Senior Platform Engineer (f/m/d)
Confirmed live in the last 24 hours
Moss
Job Description
At Moss, we give finance professionals the power to automate their day-to-day and make forward-thinking decisions.
Our team and culture make us unique — we’re driven by impact and growth, where every one of us strives to learn and excel. Recognised by Sifted’s Rising 100 and LinkedIn's Top Startups, we’re here to help propel your career and together, make Moss a lasting success.
As a Senior Platform Engineer, you will join our core Platform team that designs, builds, and maintains the infrastructure powering Moss. You will work on critical systems that must be updated without downtime, ensuring our services remain secure, scalable, and resilient. You’ll collaborate closely with product, data, and security teams, balancing planned initiatives with incident response, cloud engineering, and regular maintenance.
Your responsibilities
Design, build, and operate cloud-native infrastructure (GKE, Kubernetes, networking, databases) supporting a high-availability, low-latency FinTech platform processing real-time payments across Europe.
Own the reliability and scalability of 100+ microservices - including defining and enforcing SLOs, managing autoscaling strategies, and driving resilience patterns like circuit breakers, bulkheads, and graceful degradation.
Lead safe, continuous deployment practices across a fully automated CD pipeline - including rollout strategies, rollback mechanisms, and deployment observability at scale.
Drive observability across the platform - metrics, distributed tracing, and structured logging - with a focus on reducing MTTR and enabling engineers to self-serve incident diagnosis.
Manage and evolve infrastructure-as-code (Terraform, Helm) with a no-ClickOps discipline - every change peer-reviewed, version-controlled, and auditable.
Champion security and compliance practices including Zero Trust architecture, Workload Identity, dynamic secrets via Vault, network policies, and audit readiness (ISO27001, SOC2).
Own incident response across networking, load balancing, Kubernetes, and cloud services - and drive post-incident improvements that prevent recurrence.
Raise the engineering bar - actively contribute to architectural decisions, review platform changes, and help grow the early-senior engineers on the team.
About you
7+ years total experience with at least 4+ years in platform, infrastructure, or SRE roles in a cloud-native environment.
Deep Kubernetes expertise - scheduling internals, autoscaling (HPA/VPA/KEDA), pod lifecycle, network policies, PodDisruptionBudgets, and multi-zone topology. Not just operational familiarity, you understand what breaks and why.
Strong grasp of microservices operational challenges at scale - service mesh, inter-service resilience patterns, connection pool management, graceful shutdown, and database migration safety in a continuous deployment model.

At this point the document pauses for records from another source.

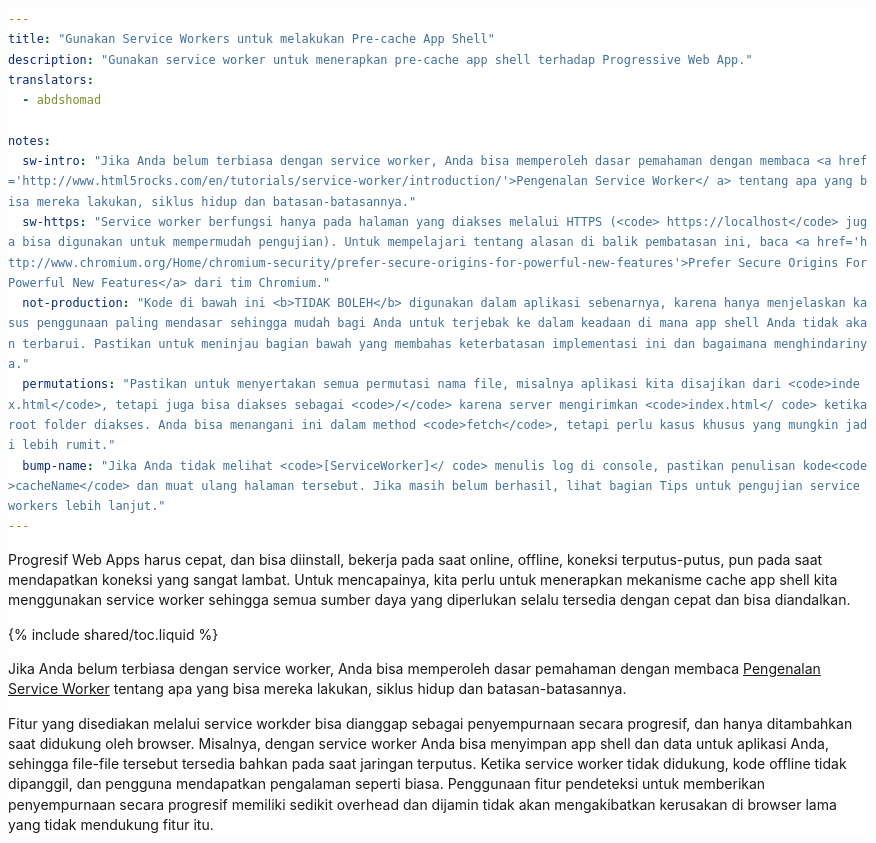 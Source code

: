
 ```yaml
---
title: "Gunakan Service Workers untuk melakukan Pre-cache App Shell"
description: "Gunakan service worker untuk menerapkan pre-cache app shell terhadap Progressive Web App."
translators:
  - abdshomad

notes:
  sw-intro: "Jika Anda belum terbiasa dengan service worker, Anda bisa memperoleh dasar pemahaman dengan membaca <a href='http://www.html5rocks.com/en/tutorials/service-worker/introduction/'>Pengenalan Service Worker</ a> tentang apa yang bisa mereka lakukan, siklus hidup dan batasan-batasannya."
  sw-https: "Service worker berfungsi hanya pada halaman yang diakses melalui HTTPS (<code> https://localhost</code> juga bisa digunakan untuk mempermudah pengujian). Untuk mempelajari tentang alasan di balik pembatasan ini, baca <a href='http://www.chromium.org/Home/chromium-security/prefer-secure-origins-for-powerful-new-features'>Prefer Secure Origins For Powerful New Features</a> dari tim Chromium."
  not-production: "Kode di bawah ini <b>TIDAK BOLEH</b> digunakan dalam aplikasi sebenarnya, karena hanya menjelaskan kasus penggunaan paling mendasar sehingga mudah bagi Anda untuk terjebak ke dalam keadaan di mana app shell Anda tidak akan terbarui. Pastikan untuk meninjau bagian bawah yang membahas keterbatasan implementasi ini dan bagaimana menghindarinya."
  permutations: "Pastikan untuk menyertakan semua permutasi nama file, misalnya aplikasi kita disajikan dari <code>index.html</code>, tetapi juga bisa diakses sebagai <code>/</code> karena server mengirimkan <code>index.html</ code> ketika root folder diakses. Anda bisa menangani ini dalam method <code>fetch</code>, tetapi perlu kasus khusus yang mungkin jadi lebih rumit."
  bump-name: "Jika Anda tidak melihat <code>[ServiceWorker]</ code> menulis log di console, pastikan penulisan kode<code>cacheName</code> dan muat ulang halaman tersebut. Jika masih belum berhasil, lihat bagian Tips untuk pengujian service workers lebih lanjut."
---
```


<p class="intro">
Progresif Web Apps harus cepat, dan bisa diinstall, 
bekerja pada saat online, offline, koneksi terputus-putus, pun pada saat mendapatkan koneksi yang sangat lambat. Untuk mencapainya, 
kita perlu untuk menerapkan mekanisme cache app shell kita menggunakan service worker sehingga semua sumber daya yang diperlukan 
selalu tersedia dengan cepat dan bisa diandalkan.
</p>

{% include shared/toc.liquid %}

Jika Anda belum terbiasa dengan service worker, Anda bisa memperoleh dasar 
pemahaman dengan membaca 
[Pengenalan Service Worker](http://www.html5rocks.com/en/tutorials/service-worker/introduction/) 
tentang apa yang bisa mereka lakukan, siklus hidup dan batasan-batasannya.

Fitur yang disediakan melalui service workder bisa dianggap sebagai 
penyempurnaan secara progresif, dan hanya ditambahkan saat didukung oleh browser. Misalnya, dengan 
service worker Anda bisa menyimpan app shell dan data untuk aplikasi Anda, sehingga file-file tersebut 
tersedia bahkan pada saat jaringan terputus. Ketika service worker tidak didukung, 
kode offline tidak dipanggil, dan pengguna mendapatkan pengalaman seperti biasa. Penggunaan 
fitur pendeteksi untuk memberikan penyempurnaan secara progresif memiliki sedikit overhead dan 
dijamin tidak akan mengakibatkan kerusakan di browser lama yang tidak mendukung fitur itu.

Solid CI/CD experience - designing pipelines for 100+ services, immutable artefact management, Workload Identity Federation, and automated rollback. GitHub Actions experience is a plus.
Hands-on observability experience - building platforms covering metrics, logs, and distributed traces including across async boundaries (e.g. Kafka). Able to connect instrumentation to incident workflow, not just tooling setup.
Proficiency in infrastructure-as-code - Terraform and Helm as primary tools, with a strong IaC-first mindset.
Programming proficiency in Golang and/or shell scripting for platform tooling; familiarity with Java/SpringBoot operational characteristics is a plus.
Proven troubleshooting skills across distributed systems - latency contagion, cascading failures, connection exhaustion, and autoscaling lag under traffic spikes.